The latest advances in multimodal large language models, take a look at the latest research results

2. SUPIR: Intelligent, Realistic Image Restoration Technology

SUPIR: A breakthrough approach to image restoration

A research team from the University of Chinese Academy of Sciences and the Shanghai Artificial Intelligence Laboratory has proposed a breakthrough image restoration method called SUPIR (Scaling-UP Image Restoration). This method makes significant progress in intelligent and photorealistic image restoration by utilizing generative prioras and model extensions.

Advantages of SUPIR:

* In the classical image restoration task, SUPIR shows better restoration results than existing methods.

* SUPIR has a new ability to fix images with text prompts, which can generate realistic images according to the user's needs.

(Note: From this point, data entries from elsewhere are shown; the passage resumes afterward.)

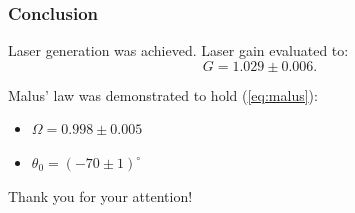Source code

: \documentclass{beamer}
\begin{document}
	\begin{frame}
		\frametitle{Conclusion}
		
		Laser generation was achieved.
		Laser gain evaluated to:
		$$ G = 1.029 \pm 0.006.$$
		
		Malus' law was demonstrated to hold (\ref{eq:malus}):
		\begin{itemize}
			\centering
			\item[] $\Omega = 0.998 \pm 0.005$
			\item[] $\theta_0 = (-70 \pm 1)^\circ$
		\end{itemize}
	
	\end{frame}
	
	\begin{frame}[plain,c]
		
		\begin{center}
			\huge {} Thank you for your attention!
		\end{center}
		
	\end{frame}
	
\end{document}

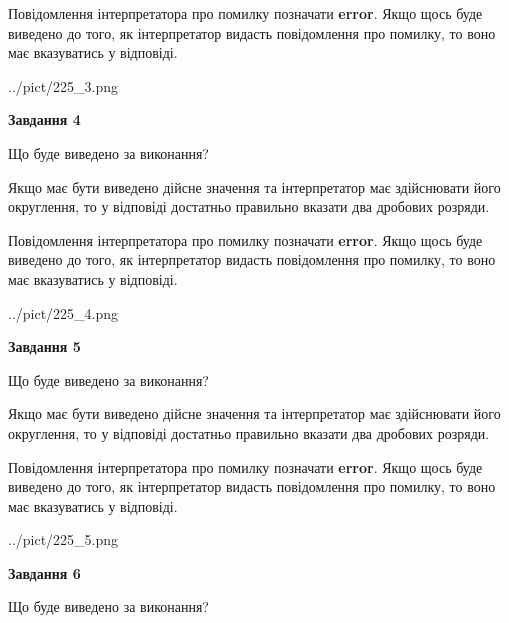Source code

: \documentclass[12pt, ukrainian]{article}
\begin{document}
{\begin {Large}
Повідомлення інтерпретатора про помилку позначати \textbf{error}.
Якщо щось буде виведено до того, як інтерпретатор видасть повідомлення про помилку, 
то воно має вказуватись у відповіді. \par

\begin{center}
	{../pict/225_3.png}
\end{center}
\newpage

{\begin {center}\textbf{Завдання 4}\end {center}}\par
Що буде виведено за виконання? \par

Якщо має бути виведено дійсне значення та інтерпретатор має здійснювати його округлення, 
то у відповіді достатньо правильно вказати два дробових розряди.

Повідомлення інтерпретатора про помилку позначати \textbf{error}.
Якщо щось буде виведено до того, як інтерпретатор видасть повідомлення про помилку, 
то воно має вказуватись у відповіді. \par

\begin{center}
	{../pict/225_4.png}
\end{center}
\newpage

{\begin {center}\textbf{Завдання 5}\end {center}}\par
Що буде виведено за виконання? \par

Якщо має бути виведено дійсне значення та інтерпретатор має здійснювати його округлення, 
то у відповіді достатньо правильно вказати два дробових розряди.

Повідомлення інтерпретатора про помилку позначати \textbf{error}.
Якщо щось буде виведено до того, як інтерпретатор видасть повідомлення про помилку, 
то воно має вказуватись у відповіді. \par

\begin{center}
	{../pict/225_5.png}
\end{center}
\newpage

{\begin {center}\textbf{Завдання 6}\end {center}}\par
Що буде виведено за виконання? \par


\end{Large}}
\end{document}
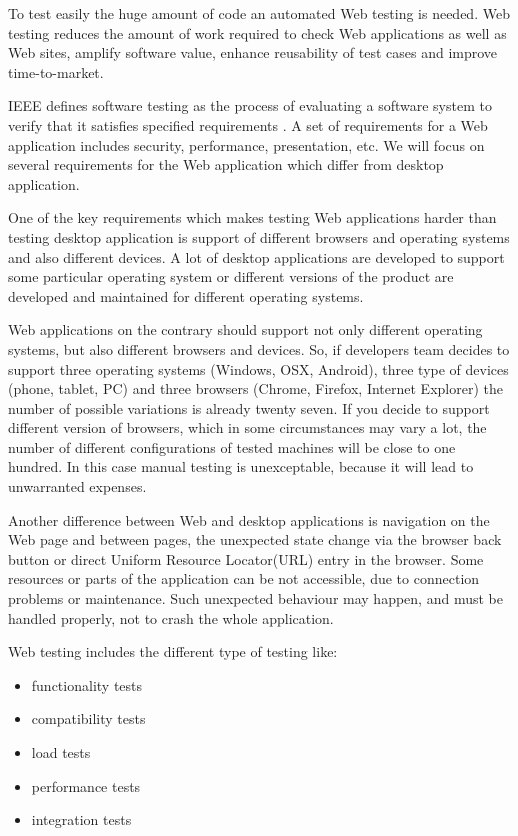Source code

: 	 	 To test easily the huge amount of code an automated Web testing is needed.	
	 	 Web testing reduces the amount of work required to check Web applications as
	 	 well as Web sites, amplify software value, enhance reusability of test cases and improve time-to-market.
	   
		IEEE defines software testing as the process of evaluating a software
		system to verify that it satisfies specified requirements \cite{Xu1}. A set of
		requirements for a Web application includes security, performance,
		presentation, etc. We will focus on several requirements for the Web
		application which differ from desktop application. 
		
		One of the key requirements which makes testing Web applications harder than
		testing desktop application is support of different browsers and operating systems and also
		different devices. A lot of desktop applications are developed to support some
		particular operating system or different versions of the product are developed
		and maintained for different operating systems. 
		
		Web applications on the
		contrary should support not only different operating systems, but also
		different browsers and devices. So, if developers team decides to support
		three operating systems (Windows, OSX, Android), three type of devices (phone,
		tablet, PC) and three browsers (Chrome, Firefox, Internet Explorer) the number
		of possible variations is already twenty seven. If you decide to support
		different version of browsers, which in some circumstances may vary a lot,
		the number of different configurations of tested machines will be close to
		one hundred. In this case manual testing is unexceptable, because it will lead
		to unwarranted expenses. 
		
		Another difference between Web and desktop applications is
		navigation on the Web page and between pages, the unexpected state change via
		the browser back button or direct Uniform Resource Locator(URL) entry in the
		browser. Some resources or parts of the application can be not
		accessible, due to connection problems or maintenance. Such unexpected
		behaviour may happen, and must be handled properly, not to crash the whole application.

		Web testing includes the different type of testing like:
		\begin{itemize}
		  \item functionality tests
		  \item compatibility tests
		  \item load tests
		  \item performance tests
		  \item integration tests
		\end{itemize}

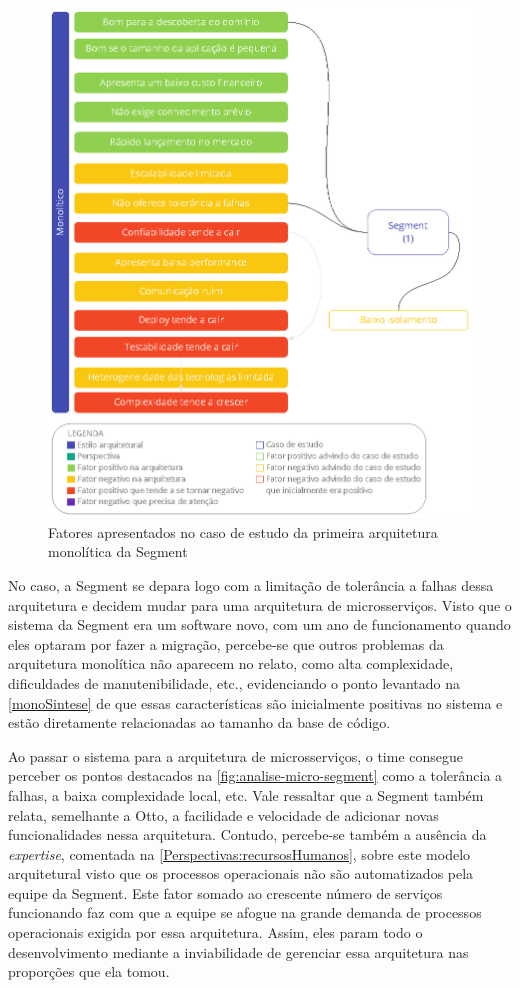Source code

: \begin{figure}[h]
  \centering
  \includegraphics[keepaspectratio=true,scale=1]{figuras/analise-mono-segment-1.eps}
  \caption{Fatores apresentados no caso de estudo da primeira arquitetura monolítica da Segment\label{fig:analise-mono-segment-1}}
\end{figure}

No caso, a Segment se depara logo com a limitação de tolerância a falhas dessa arquitetura e decidem
mudar para uma arquitetura de microsserviços. Visto que o sistema da Segment era um software novo,
com um ano de funcionamento quando eles optaram por fazer a migração, percebe-se que outros problemas
da arquitetura monolítica não aparecem no relato, como alta complexidade, dificuldades de
manutenibilidade, etc., evidenciando o ponto levantado na \autoref{monoSintese} de que essas
características são inicialmente positivas no sistema e estão diretamente relacionadas ao tamanho da
base de código.

Ao passar o sistema para a arquitetura de microsserviços, o time consegue perceber os pontos
destacados na \autoref{fig:analise-micro-segment} como a tolerância a falhas, a baixa complexidade
local, etc. Vale ressaltar que a Segment também relata, semelhante a Otto, a facilidade e velocidade
de adicionar novas funcionalidades nessa arquitetura. Contudo, percebe-se também a ausência da
\textit{expertise},
comentada na \autoref{Perspectivas:recursosHumanos}, sobre este modelo arquitetural visto que os processos
operacionais não são automatizados pela equipe da Segment. Este fator somado ao crescente número de
serviços funcionando faz com que a equipe se afogue na grande demanda de processos operacionais
exigida por essa arquitetura. Assim, eles param todo o desenvolvimento mediante a inviabilidade de
gerenciar essa arquitetura nas proporções que ela tomou.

The emergence of SUPIR marks a new stage in image restoration technology, which will be widely used in image processing, computer vision, and multimedia.

3. CreativeSynth: Creative mixing and synthesis of visual arts based on multimodal diffusion

CreativeSynth: A unified framework for the field of artistic image generation

Developed by a team of researchers from the University of Chinese Academy of Sciences, the Chinese Academy of Sciences, ByteDance, and Tsinghua University, CreativeSynth is an innovative framework for bringing real-world semantic content into the art world through inversion and real-time style transformation. The framework has the following features:

* Coordinate multimodal input: Process text, images, and other forms of input simultaneously to generate artistic images.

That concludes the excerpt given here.